> _Work to complete_:
Repeat all of the records word for word, but skip any picture.

> _Information supplied_:

***

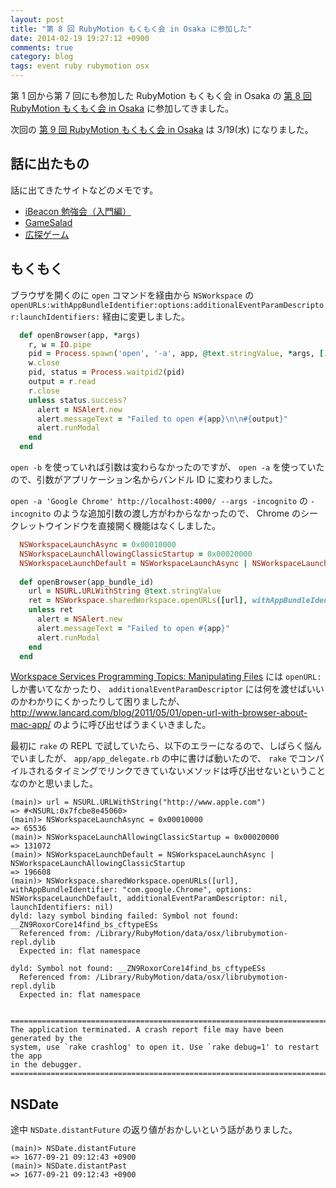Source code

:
 ```yaml
---
layout: post
title: "第 8 回 RubyMotion もくもく会 in Osaka に参加した"
date: 2014-02-19 19:27:12 +0900
comments: true
category: blog
tags: event ruby rubymotion osx
---
```

第 1 回から第 7 回にも参加した RubyMotion もくもく会 in Osaka の
[第 8 回 RubyMotion もくもく会 in Osaka](http://connpass.com/event/4910/)
に参加してきました。

次回の
[第 9 回 RubyMotion もくもく会 in Osaka](http://connpass.com/event/5276/)
は 3/19(水) になりました。

<!--more-->

## 話に出たもの

話に出てきたサイトなどのメモです。

- [iBeacon 勉強会（入門編）](http://connpass.com/event/5274/)
- [GameSalad](http://japan.gamesalad.com/)
- [広探ゲーム](http://www.hirotangame.net/)

## もくもく

ブラウザを開くのに `open` コマンドを経由から `NSWorkspace` の `openURLs:withAppBundleIdentifier:options:additionalEventParamDescriptor:launchIdentifiers:` 経由に変更しました。

```ruby
  def openBrowser(app, *args)
    r, w = IO.pipe
    pid = Process.spawn('open', '-a', app, @text.stringValue, *args, [:out, :err] => w)
    w.close
    pid, status = Process.waitpid2(pid)
    output = r.read
    r.close
    unless status.success?
      alert = NSAlert.new
      alert.messageText = "Failed to open #{app}\n\n#{output}"
      alert.runModal
    end
  end
```

`open -b` を使っていれば引数は変わらなかったのですが、 `open -a` を使っていたので、引数がアプリケーション名からバンドル ID に変わりました。

`open -a 'Google Chrome' http://localhost:4000/ --args -incognito` の `-incognito` のような追加引数の渡し方がわからなかったので、 Chrome のシークレットウインドウを直接開く機能はなくしました。

```ruby
  NSWorkspaceLaunchAsync = 0x00010000
  NSWorkspaceLaunchAllowingClassicStartup = 0x00020000
  NSWorkspaceLaunchDefault = NSWorkspaceLaunchAsync | NSWorkspaceLaunchAllowingClassicStartup
  
  def openBrowser(app_bundle_id)
    url = NSURL.URLWithString @text.stringValue
    ret = NSWorkspace.sharedWorkspace.openURLs([url], withAppBundleIdentifier: app_bundle_id, options: NSWorkspaceLaunchDefault, additionalEventParamDescriptor: nil, launchIdentifiers: nil)
    unless ret
      alert = NSAlert.new
      alert.messageText = "Failed to open #{app}"
      alert.runModal
    end
  end
```

[Workspace Services Programming Topics: Manipulating Files](https://developer.apple.com/library/mac/documentation/Cocoa/Conceptual/Workspace/Articles/WorkspaceServices.html)
には `openURL:` しか書いてなかったり、
`additionalEventParamDescriptor` には何を渡せばいいのかわかりにくかったりして困りましたが、
http://www.lancard.com/blog/2011/05/01/open-url-with-browser-about-mac-app/
のように呼び出せばうまくいきました。

最初に `rake` の REPL で試していたら、以下のエラーになるので、しばらく悩んでいましたが、 `app/app_delegate.rb` の中に書けば動いたので、 `rake` でコンパイルされるタイミングでリンクできていないメソッドは呼び出せないということなのかと思いました。

```console
(main)> url = NSURL.URLWithString("http://www.apple.com")
=> #<NSURL:0x7fcbe8e45060>
(main)> NSWorkspaceLaunchAsync = 0x00010000
=> 65536
(main)> NSWorkspaceLaunchAllowingClassicStartup = 0x00020000
=> 131072
(main)> NSWorkspaceLaunchDefault = NSWorkspaceLaunchAsync | NSWorkspaceLaunchAllowingClassicStartup
=> 196608
(main)> NSWorkspace.sharedWorkspace.openURLs([url], withAppBundleIdentifier: "com.google.Chrome", options: NSWorkspaceLaunchDefault, additionalEventParamDescriptor: nil, launchIdentifiers: nil)
dyld: lazy symbol binding failed: Symbol not found: __ZN9RoxorCore14find_bs_cftypeESs
  Referenced from: /Library/RubyMotion/data/osx/librubymotion-repl.dylib
  Expected in: flat namespace

dyld: Symbol not found: __ZN9RoxorCore14find_bs_cftypeESs
  Referenced from: /Library/RubyMotion/data/osx/librubymotion-repl.dylib
  Expected in: flat namespace


================================================================================
The application terminated. A crash report file may have been generated by the
system, use `rake crashlog' to open it. Use `rake debug=1' to restart the app
in the debugger.
================================================================================
```

## NSDate

途中 `NSDate.distantFuture` の返り値がおかしいという話がありました。

```
(main)> NSDate.distantFuture
=> 1677-09-21 09:12:43 +0900
(main)> NSDate.distantPast
=> 1677-09-21 09:12:43 +0900
```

***

> _Answer section_:
Source code

:
 ```yaml
---
layout: post
title: "第 8 回 RubyMotion もくもく会 in Osaka に参加した"
date: 2014-02-19 19:27:12 +0900
comments: true
category: blog
tags: event ruby rubymotion osx
---
```

第 1 回から第 7 回にも参加した RubyMotion もくもく会 in Osaka の
[第 8 回 RubyMotion もくもく会 in Osaka](http://connpass.com/event/4910/)
に参加してきました。

次回の
[第 9 回 RubyMotion もくもく会 in Osaka](http://connpass.com/event/5276/)
は 3/19(水) になりました。

<!--more-->

## 話に出たもの

話に出てきたサイトなどのメモです。

- [iBeacon 勉強会（入門編）](http://connpass.com/event/5274/)
- [GameSalad](http://japan.gamesalad.com/)
- [広探ゲーム](http://www.hirotangame.net/)

## もくもく

ブラウザを開くのに `open` コマンドを経由から `NSWorkspace` の `openURLs:withAppBundleIdentifier:options:additionalEventParamDescriptor:launchIdentifiers:` 経由に変更しました。

```ruby
  def openBrowser(app, *args)
    r, w = IO.pipe
    pid = Process.spawn('open', '-a', app, @text.stringValue, *args, [:out, :err] => w)
    w.close
    pid, status = Process.waitpid2(pid)
    output = r.read
    r.close
    unless status.success?
      alert = NSAlert.new
      alert.messageText = "Failed to open #{app}\n\n#{output}"
      alert.runModal
    end
  end
```

`open -b` を使っていれば引数は変わらなかったのですが、 `open -a` を使っていたので、引数がアプリケーション名からバンドル ID に変わりました。

`open -a 'Google Chrome' http://localhost:4000/ --args -incognito` の `-incognito` のような追加引数の渡し方がわからなかったので、 Chrome のシークレットウインドウを直接開く機能はなくしました。

```ruby
  NSWorkspaceLaunchAsync = 0x00010000
  NSWorkspaceLaunchAllowingClassicStartup = 0x00020000
  NSWorkspaceLaunchDefault = NSWorkspaceLaunchAsync | NSWorkspaceLaunchAllowingClassicStartup
  
  def openBrowser(app_bundle_id)
    url = NSURL.URLWithString @text.stringValue
    ret = NSWorkspace.sharedWorkspace.openURLs([url], withAppBundleIdentifier: app_bundle_id, options: NSWorkspaceLaunchDefault, additionalEventParamDescriptor: nil, launchIdentifiers: nil)
    unless ret
      alert = NSAlert.new
      alert.messageText = "Failed to open #{app}"
      alert.runModal
    end
  end
```

[Workspace Services Programming Topics: Manipulating Files](https://developer.apple.com/library/mac/documentation/Cocoa/Conceptual/Workspace/Articles/WorkspaceServices.html)
には `openURL:` しか書いてなかったり、
`additionalEventParamDescriptor` には何を渡せばいいのかわかりにくかったりして困りましたが、
http://www.lancard.com/blog/2011/05/01/open-url-with-browser-about-mac-app/
のように呼び出せばうまくいきました。

最初に `rake` の REPL で試していたら、以下のエラーになるので、しばらく悩んでいましたが、 `app/app_delegate.rb` の中に書けば動いたので、 `rake` でコンパイルされるタイミングでリンクできていないメソッドは呼び出せないということなのかと思いました。

```console
(main)> url = NSURL.URLWithString("http://www.apple.com")
=> #<NSURL:0x7fcbe8e45060>
(main)> NSWorkspaceLaunchAsync = 0x00010000
=> 65536
(main)> NSWorkspaceLaunchAllowingClassicStartup = 0x00020000
=> 131072
(main)> NSWorkspaceLaunchDefault = NSWorkspaceLaunchAsync | NSWorkspaceLaunchAllowingClassicStartup
=> 196608
(main)> NSWorkspace.sharedWorkspace.openURLs([url], withAppBundleIdentifier: "com.google.Chrome", options: NSWorkspaceLaunchDefault, additionalEventParamDescriptor: nil, launchIdentifiers: nil)
dyld: lazy symbol binding failed: Symbol not found: __ZN9RoxorCore14find_bs_cftypeESs
  Referenced from: /Library/RubyMotion/data/osx/librubymotion-repl.dylib
  Expected in: flat namespace

dyld: Symbol not found: __ZN9RoxorCore14find_bs_cftypeESs
  Referenced from: /Library/RubyMotion/data/osx/librubymotion-repl.dylib
  Expected in: flat namespace


================================================================================
The application terminated. A crash report file may have been generated by the
system, use `rake crashlog' to open it. Use `rake debug=1' to restart the app
in the debugger.
================================================================================
```

## NSDate

途中 `NSDate.distantFuture` の返り値がおかしいという話がありました。

```
(main)> NSDate.distantFuture
=> 1677-09-21 09:12:43 +0900
(main)> NSDate.distantPast
=> 1677-09-21 09:12:43 +0900
```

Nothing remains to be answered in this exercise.